Saad Hariri’s coalition called on the government to resign.
Friday’s blast left eight people dead and wounded dozens.
It occurred in the mainly Christian district of Ashrafiya, in a busy street close to the headquarters of Saad Hariri’s 14 March coalition.
Internal intelligence head Wissam al-Hassan was among those who died. He was close to Saad Hariri, a leading critic of the government in neighboring Syria.
Wissam al-Hassan led an investigation that implicated Damascus in the 2005 bombing that killed Saad Hariri’s father, former Prime Minister Rafik Hariri.
He also recently organized the arrest of a former minister accused of planning a Syrian-sponsored bombing campaign in Lebanon.
Lebanon’s religious communities are divided between those who support the government of Syrian President Bashar al-Assad – including many Shias – and those mostly from the Sunni community who back the rebels.
Tension in Lebanon has been rising as a result of the Syrian conflict.
“We accuse Bashar al-Assad of the assassination of Wissam al-Hassam, the guarantor of the security of the Lebanese,” Saad Hariri said on Lebanese TV.
Walid Jumblatt told satellite channel Al-Arabiya: “[Bashar al-Assad] is telling us that even though he turned Syria into rubble, <<I am ready to kill in any place>>.”
Nadim Gemayel, an MP from the right-wing Christian Phalange Party, also pointed to Syria, where an uprising against Bashar al-Assad that began 18 months ago has led to an increasingly violent conflict.
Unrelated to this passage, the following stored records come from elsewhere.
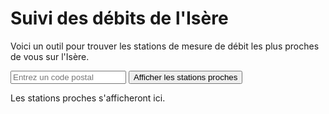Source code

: # Suivi des débits de l'Isère

Voici un outil pour trouver les stations de mesure de débit les plus proches de vous sur l'Isère.

<input type="text" id="codePostal" placeholder="Entrez un code postal">
<button onclick="afficherStationsProches()">Afficher les stations proches</button>
<p id="stations-proches">Les stations proches s'afficheront ici.</p>

<script>
    // Fonction pour récupérer les stations sur l'Isère
    async function getStations() {
        const url = 'https://hubeau.eaufrance.fr/api/v2/hydrometrie/referentiel/stations?code_entite=W&libelle_cours_eau=Isère&size=100';
        try {
            const response = await fetch(url);
            if (!response.ok) {
                throw new Error(`HTTP error! status: ${response.status}`);
            }
            const data = await response.json();
            return data.data;
        } catch (error) {
            console.error('Erreur lors de la récupération des stations :', error);
            return [];
        }
    }

    // Fonction pour calculer la distance en km entre deux points géographiques
    function calculateDistance(lat1, lon1, lat2, lon2) {
        const R = 6371; // Rayon de la Terre en km
        const dLat = toRadians(lat2 - lat1);
        const dLon = toRadians(lon2 - lon1);
        const a =
            Math.sin(dLat / 2) * Math.sin(dLat / 2) +
            Math.cos(toRadians(lat1)) * Math.cos(toRadians(lat2)) *
            Math.sin(dLon / 2) * Math.sin(dLon / 2);
        const c = 2 * Math.atan2(Math.sqrt(a), Math.sqrt(1 - a));
        return R * c;
    }

    // Convertir les degrés en radians
    function toRadians(degrees) {
        return degrees * Math.PI / 180;
    }

    // Fonction pour récupérer le débit d'une station
    async function getDebitStation(codeStation) {
        const url = `https://hubeau.eaufrance.fr/api/v2/hydrometrie/observations_tr?code_entite=${codeStation}&grandeur_hydro=Q&size=1`;
        try {
            const response = await fetch(url);
            if (!response.ok) {
                throw new Error(`HTTP error! status: ${response.status}`);
            }
            const data = await response.json();
            if (data.data && data.data.length > 0) {
                return data.data[0].resultat_obs / 1000; // Conversion en m³/s
            }
            return 'N/A';
        } catch (error) {
            console.error('Erreur lors de la récupération du débit :', error);
            return 'N/A';
        }
    }

    // Fonction pour obtenir les coordonnées à partir d'un code postal
    async function getCoordinatesFromPostalCode(postalCode) {
        const url = `https://nominatim.openstreetmap.org/search?postalcode=${postalCode}&country=France&format=json`;

        try {
            const response = await fetch(url);
            if (!response.ok) {
                throw new Error(`HTTP error! status: ${response.status}`);
            }
            const data = await response.json();
            if (data && data.length > 0) {
                return {
                    latitude: parseFloat(data[0].lat),
                    longitude: parseFloat(data[0].lon)
                };
            }
            return null;
        } catch (error) {
            console.error('Erreur lors de la récupération des coordonnées :', error);
            return null;
        }
    }

    // Fonction principale pour afficher les stations proches
    async function afficherStationsProches() {
        const codePostal = document.getElementById('codePostal').value;
        if (!codePostal) {
            alert('Veuillez entrer un code postal.');
            return;
        }

        const coordinates = await getCoordinatesFromPostalCode(codePostal);
        if (!coordinates) {
            alert('Impossible de trouver les coordonnées pour ce code postal.');
            return;
        }

        const stations = await getStations();
        const stationsAvecDistances = stations
            .filter(station => station.latitude && station.longitude) // Filtrer les stations sans coordonnées
            .map(station => {
                const distance = calculateDistance(
                    coordinates.latitude,
                    coordinates.longitude,
                    parseFloat(station.latitude),
                    parseFloat(station.longitude)
                );
                return { ...station, distance };
            })
            .sort((a, b) => a.distance - b.distance); // Trier par distance croissante

        const stationsProches = stationsAvecDistances.slice(0, 3); // Prendre les 3 stations les plus proches

        const stationsProchesElement = document.getElementById('stations-proches');
        stationsProchesElement.innerHTML = '<h3>Stations les plus proches :</h3>';

        for (const station of stationsProches) {
            const debit = await getDebitStation(station.code_station);
            stationsProchesElement.innerHTML += `<p>${station.libelle_station} : ${debit} m³/s (Distance: ${station.distance.toFixed(2)} km)</p>`;
        }
    }
</script>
“This regime, which is crumbling, is trying to export its conflict to Lebanon,” he said.
Saad Hariri’s 14 March bloc issued a statement accusing the Beirut government of protecting “criminals” and calling on it to stand down.
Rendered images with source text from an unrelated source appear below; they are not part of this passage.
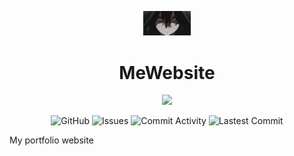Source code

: <p align="center">
    <img width="15%" src="./img/logo.jpg">
    <h1 align="center">MeWebsite</h1>
</p>
<a href="https://github.com/SlashDEV9" style="text-decoration: none"><p align="center">
    <img src="https://img.shields.io/badge/slashDEV-meWebsite-red?logo=javascript&logoColor=red">
</p></a>
<a href="https://github.com/zer0code9/alias" style="text-decoration: none"><p align="center">
    <img alt="GitHub" src="https://img.shields.io/github/license/zer0code9/meWebsite?logo=github">
    <img alt="Issues" src="https://img.shields.io/github/issues/zer0code9/meWebsite?logo=github">
    <img alt="Commit Activity" src="https://img.shields.io/github/commit-activity/m/zer0code9/meWebsite?label=activity&logo=github">
    <img alt="Lastest Commit" src="https://img.shields.io/github/last-commit/zer0code9/meWebsite?label=commit&logo=github">
</p></a>

My portfolio website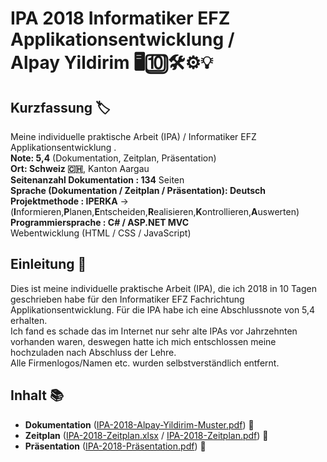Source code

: # IPA 2018 Informatiker EFZ Applikationsentwicklung / <br />Alpay Yildirim 🖥🔟🛠⚙️💡

## Kurzfassung 🏷
Meine individuelle praktische Arbeit (IPA) / Informatiker EFZ Applikationsentwicklung . <br />
**Note: 5,4** (Dokumentation, Zeitplan, Präsentation) <br />
**Ort: Schweiz 🇨🇭**, Kanton Aargau <br />
**Seitenanzahl Dokumentation : 134** Seiten <br />
**Sprache (Dokumentation / Zeitplan / Präsentation): Deutsch** <br />
**Projektmethode : IPERKA** -> (**I**nformieren,**P**lanen,**E**ntscheiden,**R**ealisieren,**K**ontrollieren,**A**uswerten) <br />
**Programmiersprache : C# / ASP.NET MVC** <br />
Webentwicklung (HTML / CSS / JavaScript) <br />

## Einleitung 📕

Dies ist meine individuelle praktische Arbeit (IPA), die ich 2018 in 10 Tagen geschrieben habe für den Informatiker EFZ Fachrichtung Applikationsentwicklung. Für die IPA habe ich eine Abschlussnote von 5,4 erhalten.<br /> Ich fand es schade das im Internet nur sehr alte IPAs vor Jahrzehnten vorhanden waren, deswegen hatte ich mich entschlossen meine hochzuladen nach Abschluss der Lehre.<br /> Alle Firmenlogos/Namen etc. wurden selbstverständlich entfernt.

## Inhalt 📚

- **Dokumentation** ([IPA-2018-Alpay-Yildirim-Muster.pdf](IPA-2018-Alpay-Yildirim-Muster.pdf)) 📘
- **Zeitplan** ([IPA-2018-Zeitplan.xlsx](IPA-2018-Zeitplan.xlsx) / [IPA-2018-Zeitplan.pdf](IPA-2018-Zeitplan.pdf)) 📗
- **Präsentation** ([IPA-2018-Präsentation.pdf](IPA-2018-Präsentation.pdf)) 📙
Anti-Syrian protesters burned tires during demonstrations in Beirut and Tripoli late on Friday.
The force of Friday’s blast, the worst in the Lebanese capital for four years, ripped balconies from the fronts of buildings and set many cars on fire. For many, it evoked scenes from Lebanon’s civil war in the late 1970s and 1980s.
Lebanese Prime Minister Najib Mikati said the government was trying to identify the perpetrators and they would be punished.
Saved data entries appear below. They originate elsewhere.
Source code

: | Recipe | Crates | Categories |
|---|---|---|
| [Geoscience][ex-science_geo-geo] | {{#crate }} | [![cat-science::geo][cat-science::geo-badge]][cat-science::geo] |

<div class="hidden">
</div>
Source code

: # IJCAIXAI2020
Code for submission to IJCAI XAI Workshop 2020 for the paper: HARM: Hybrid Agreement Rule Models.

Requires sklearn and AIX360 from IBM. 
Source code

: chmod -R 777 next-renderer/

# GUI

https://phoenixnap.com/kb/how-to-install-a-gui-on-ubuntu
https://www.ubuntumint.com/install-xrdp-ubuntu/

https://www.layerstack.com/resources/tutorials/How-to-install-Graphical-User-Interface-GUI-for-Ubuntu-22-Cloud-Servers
Lebanon’s Shia militant group Hezbollah – a close ally of the Syrian government – condemned the bombing.
Syrian Information Minister Omran al-Zoubi called it a “cowardly, terrorist act”. He said such incidents were “unjustifiable wherever they occur”.
UN Secretary General Ban Ki-moon called on “all Lebanese parties not to be provoked by this heinous terrorist act”, while EU foreign policy chief Catherine Ashton called on “all Lebanese to remain calm”.
US Secretary of State Hillary Clinton called the bombing a “dangerous sign that there are those who continue to seek to undermine Lebanon’s stability.”
“Lebanon must close the chapter of its past and bring an end to impunity for political assassinations and other politically motivated violence,” she said.